University of Washington
researchers have taken a first step in showing how humans can interact with
virtual realities via direct brain stimulation. They described the first
demonstration of humans playing a simple, two-dimensional computer game using
only input from direct brain stimulation -- without relying on any usual
sensory cues from sight, hearing or touch. The subjects had to navigate 21
different mazes, with two choices to move forward or down based on whether they
sensed a visual stimulation artifact called a phosphene, which are perceived as
blobs or bars of light. To signal which direction to move, the researchers
generated a phosphene through transcranial magnetic stimulation, a well-known
technique that uses a magnetic coil placed near the skull to directly and
noninvasively stimulate a specific area of the brain. The five test subjects
made the right moves in the mazes 92 percent of the time when they received the
input via direct brain stimulation, compared to 15 percent of the time when
they lacked that guidance.
The simple game demonstrates one
way that novel information from artificial sensors or computer-generated
virtual worlds can be successfully encoded and delivered noninvasively to the
human brain to solve useful tasks. It employs a technology commonly used in
neuroscience to study how the brain works (transcranial magnetic stimulation)
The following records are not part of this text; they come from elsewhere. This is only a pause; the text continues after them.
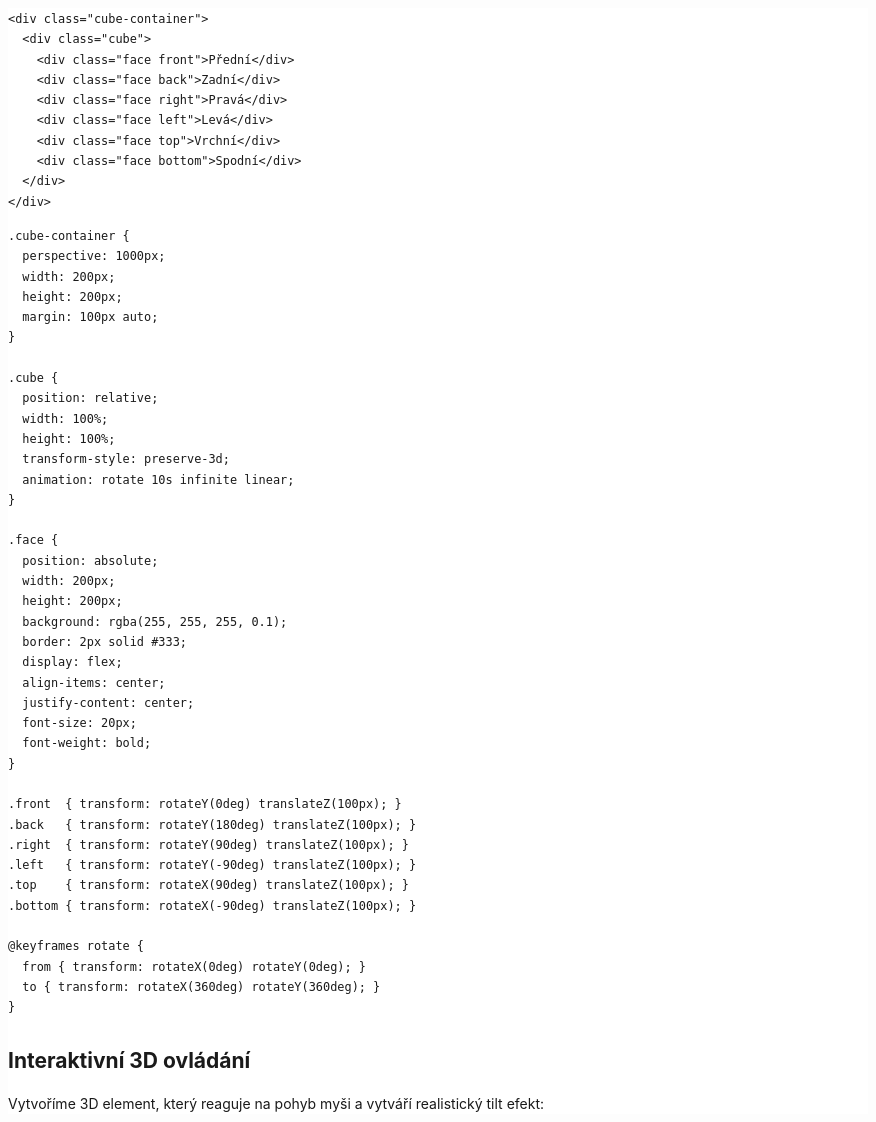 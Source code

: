 <pre><code class="language-html">&lt;div class="cube-container"&gt;
  &lt;div class="cube"&gt;
    &lt;div class="face front"&gt;Přední&lt;/div&gt;
    &lt;div class="face back"&gt;Zadní&lt;/div&gt;
    &lt;div class="face right"&gt;Pravá&lt;/div&gt;
    &lt;div class="face left"&gt;Levá&lt;/div&gt;
    &lt;div class="face top"&gt;Vrchní&lt;/div&gt;
    &lt;div class="face bottom"&gt;Spodní&lt;/div&gt;
  &lt;/div&gt;
&lt;/div&gt;</code></pre>

<pre><code class="language-css">.cube-container {
  perspective: 1000px;
  width: 200px;
  height: 200px;
  margin: 100px auto;
}

.cube {
  position: relative;
  width: 100%;
  height: 100%;
  transform-style: preserve-3d;
  animation: rotate 10s infinite linear;
}

.face {
  position: absolute;
  width: 200px;
  height: 200px;
  background: rgba(255, 255, 255, 0.1);
  border: 2px solid #333;
  display: flex;
  align-items: center;
  justify-content: center;
  font-size: 20px;
  font-weight: bold;
}

.front  { transform: rotateY(0deg) translateZ(100px); }
.back   { transform: rotateY(180deg) translateZ(100px); }
.right  { transform: rotateY(90deg) translateZ(100px); }
.left   { transform: rotateY(-90deg) translateZ(100px); }
.top    { transform: rotateX(90deg) translateZ(100px); }
.bottom { transform: rotateX(-90deg) translateZ(100px); }

@keyframes rotate {
  from { transform: rotateX(0deg) rotateY(0deg); }
  to { transform: rotateX(360deg) rotateY(360deg); }
}</code></pre>

<h2 id="interaktivni-3d-ovladani">Interaktivní 3D ovládání</h2>

<p>Vytvoříme 3D element, který reaguje na pohyb myši a vytváří realistický tilt efekt:</p>
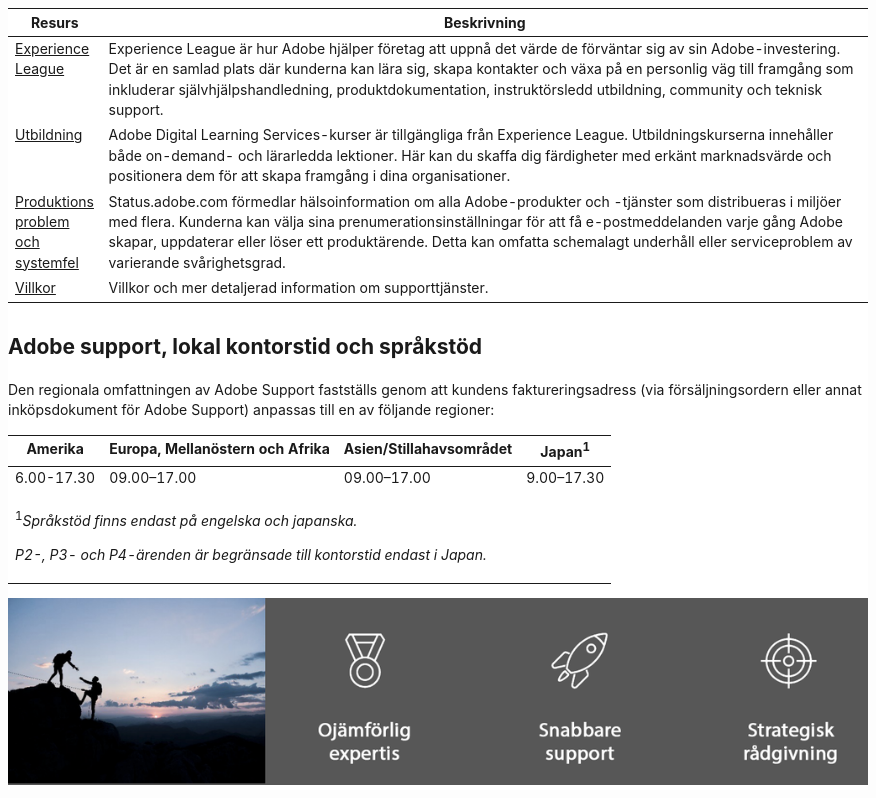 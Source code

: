 | Resurs | Beskrivning |
|--- |--- |
| [Experience League](https://experienceleague.adobe.com/sv?lang=sv#home) | Experience League är hur Adobe hjälper företag att uppnå det värde de förväntar sig av sin Adobe-investering. Det är en samlad plats där kunderna kan lära sig, skapa kontakter och växa på en personlig väg till framgång som inkluderar självhjälpshandledning, produktdokumentation, instruktörsledd utbildning, community och teknisk support. |
| [Utbildning](https://training.adobe.com/training/) | Adobe Digital Learning Services-kurser är tillgängliga från Experience League. Utbildningskurserna innehåller både on-demand- och lärarledda lektioner. Här kan du skaffa dig färdigheter med erkänt marknadsvärde och positionera dem för att skapa framgång i dina organisationer. |
| [Produktionsproblem och systemfel](https://status.adobe.com/) | Status.adobe.com förmedlar hälsoinformation om alla Adobe-produkter och -tjänster som distribueras i miljöer med flera. Kunderna kan välja sina prenumerationsinställningar för att få e-postmeddelanden varje gång Adobe skapar, uppdaterar eller löser ett produktärende. Detta kan omfatta schemalagt underhåll eller serviceproblem av varierande svårighetsgrad. |
| [Villkor](https://helpx.adobe.com/se/support/programs/support-policies-terms-conditions.html) | Villkor och mer detaljerad information om supporttjänster. |

## Adobe support, lokal kontorstid och språkstöd

Den regionala omfattningen av Adobe Support fastställs genom att kundens faktureringsadress (via försäljningsordern eller annat inköpsdokument för Adobe Support) anpassas till en av följande regioner:

<table>
<thead>
  <tr>
    <th>Amerika</th>
    <th>Europa, Mellanöstern och Afrika</th>
    <th>Asien/Stillahavsområdet</th>
    <th>Japan<sup>1</sup></th>
  </tr>
</thead>
<tbody>
  <tr>
    <td>6.00-17.30</td>
    <td>09.00–17.00</td>
    <td>09.00–17.00</td>
    <td>9.00–17.30</td>
  </tr>
  <tr>
    <td colspan="4">
      <p><sup>1</sup><i>Språkstöd finns endast på engelska och japanska.</i></p>
      <p><i>P2-, P3- och P4-ärenden är begränsade till kontorstid endast i Japan.</i></p>
    </td>
  </tr>
</tbody>
</table>

![ikon](assets/bottom-banner.png)

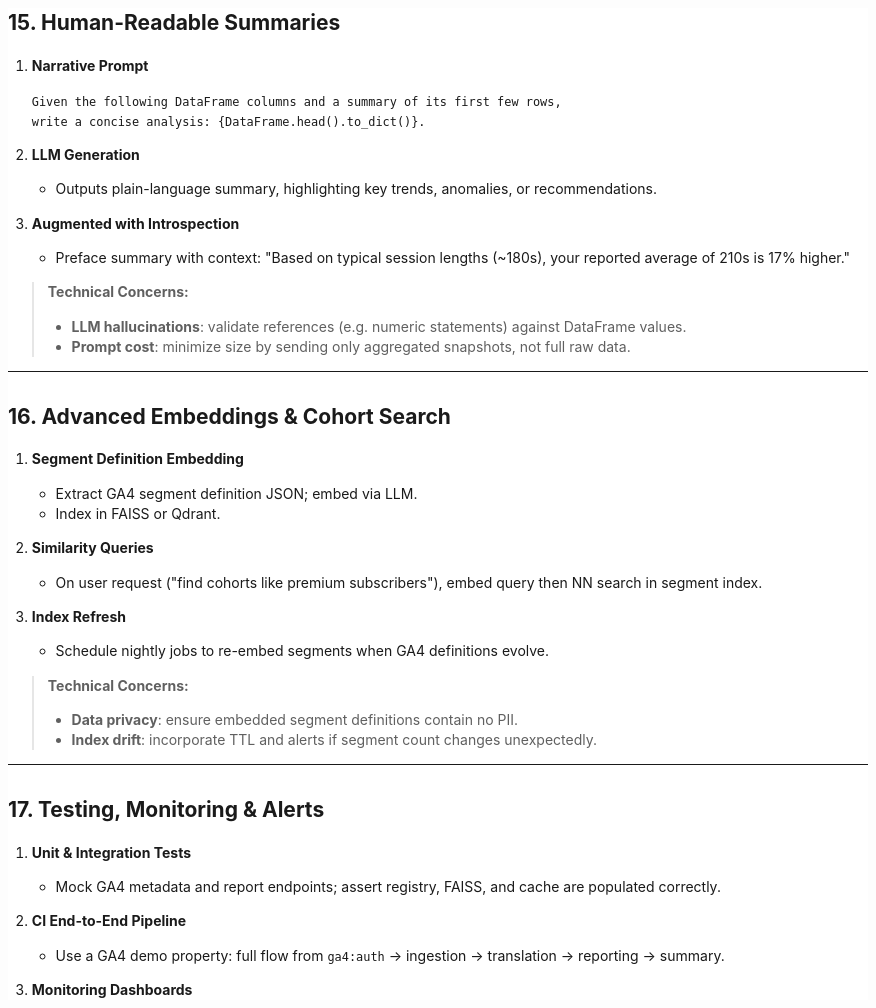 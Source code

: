 
## 15. Human-Readable Summaries

1. **Narrative Prompt**

   ```text
   Given the following DataFrame columns and a summary of its first few rows,
   write a concise analysis: {DataFrame.head().to_dict()}.
   ```
2. **LLM Generation**

   * Outputs plain-language summary, highlighting key trends, anomalies, or recommendations.
3. **Augmented with Introspection**

   * Preface summary with context: "Based on typical session lengths (~180s), your reported average of 210s is 17% higher."

> **Technical Concerns:**
>
> * **LLM hallucinations**: validate references (e.g. numeric statements) against DataFrame values.
> * **Prompt cost**: minimize size by sending only aggregated snapshots, not full raw data.

---

## 16. Advanced Embeddings & Cohort Search

1. **Segment Definition Embedding**

   * Extract GA4 segment definition JSON; embed via LLM.
   * Index in FAISS or Qdrant.
2. **Similarity Queries**

   * On user request ("find cohorts like premium subscribers"), embed query then NN search in segment index.
3. **Index Refresh**

   * Schedule nightly jobs to re-embed segments when GA4 definitions evolve.

> **Technical Concerns:**
>
> * **Data privacy**: ensure embedded segment definitions contain no PII.
> * **Index drift**: incorporate TTL and alerts if segment count changes unexpectedly.

---

## 17. Testing, Monitoring & Alerts

1. **Unit & Integration Tests**

   * Mock GA4 metadata and report endpoints; assert registry, FAISS, and cache are populated correctly.
2. **CI End-to-End Pipeline**

   * Use a GA4 demo property: full flow from `ga4:auth` → ingestion → translation → reporting → summary.
3. **Monitoring Dashboards**
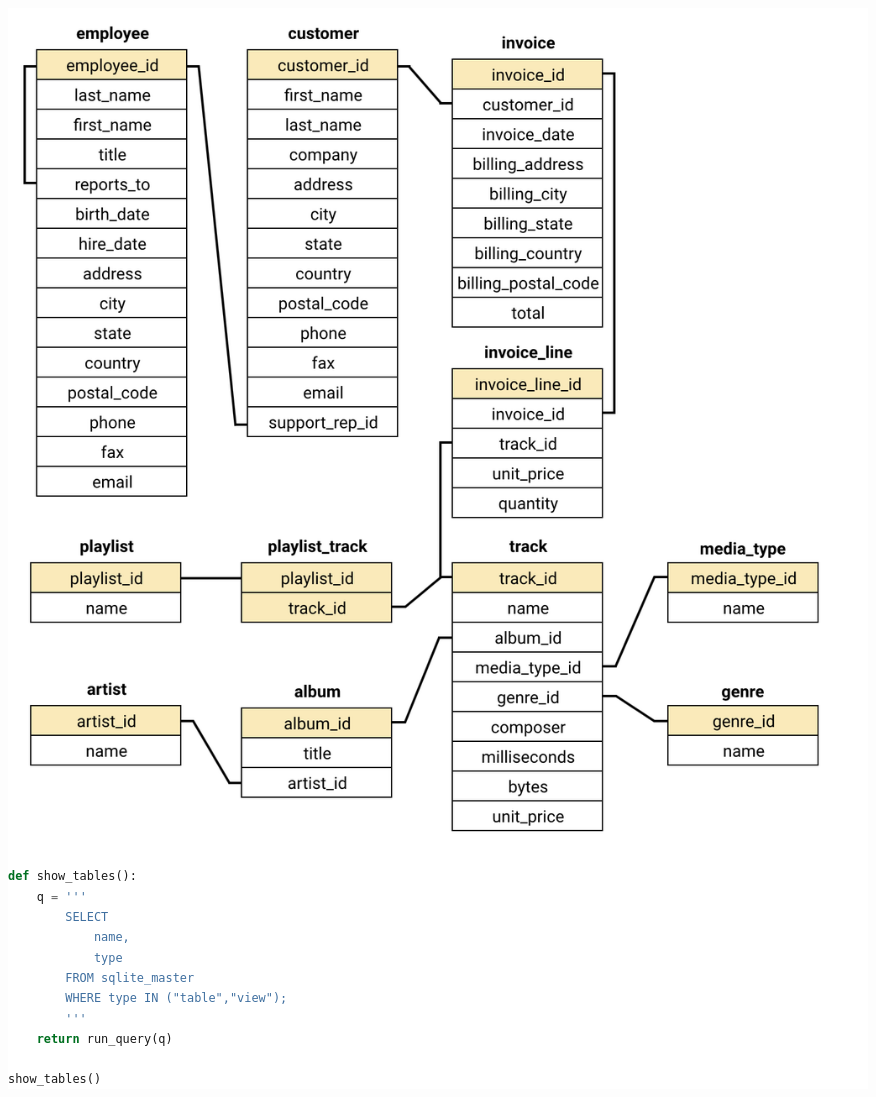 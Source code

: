 ![png](/posts_images/2018-02-16-answering-business-questions-with-sql/relationchart.png)

```python
def show_tables():
    q = '''
        SELECT
            name,
            type
        FROM sqlite_master
        WHERE type IN ("table","view");
        '''
    return run_query(q)

show_tables()
```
to instead convey actionable information to the brain. The test subjects also
got better at the navigation task over time, suggesting that they were able to
learn to better detect the artificial stimuli. The initial experiment used
binary information to let the game players know whether there was an obstacle
in front of them in the maze. In the real world, even that type of simple input
could help blind or visually impaired individuals navigate. Theoretically, any
of a variety of sensors on a person's body -- from cameras to infrared,
ultrasound, or laser rangefinders -- could convey information about what is
surrounding or approaching the person in the real world to a direct brain
stimulator that gives that person useful input to guide their actions.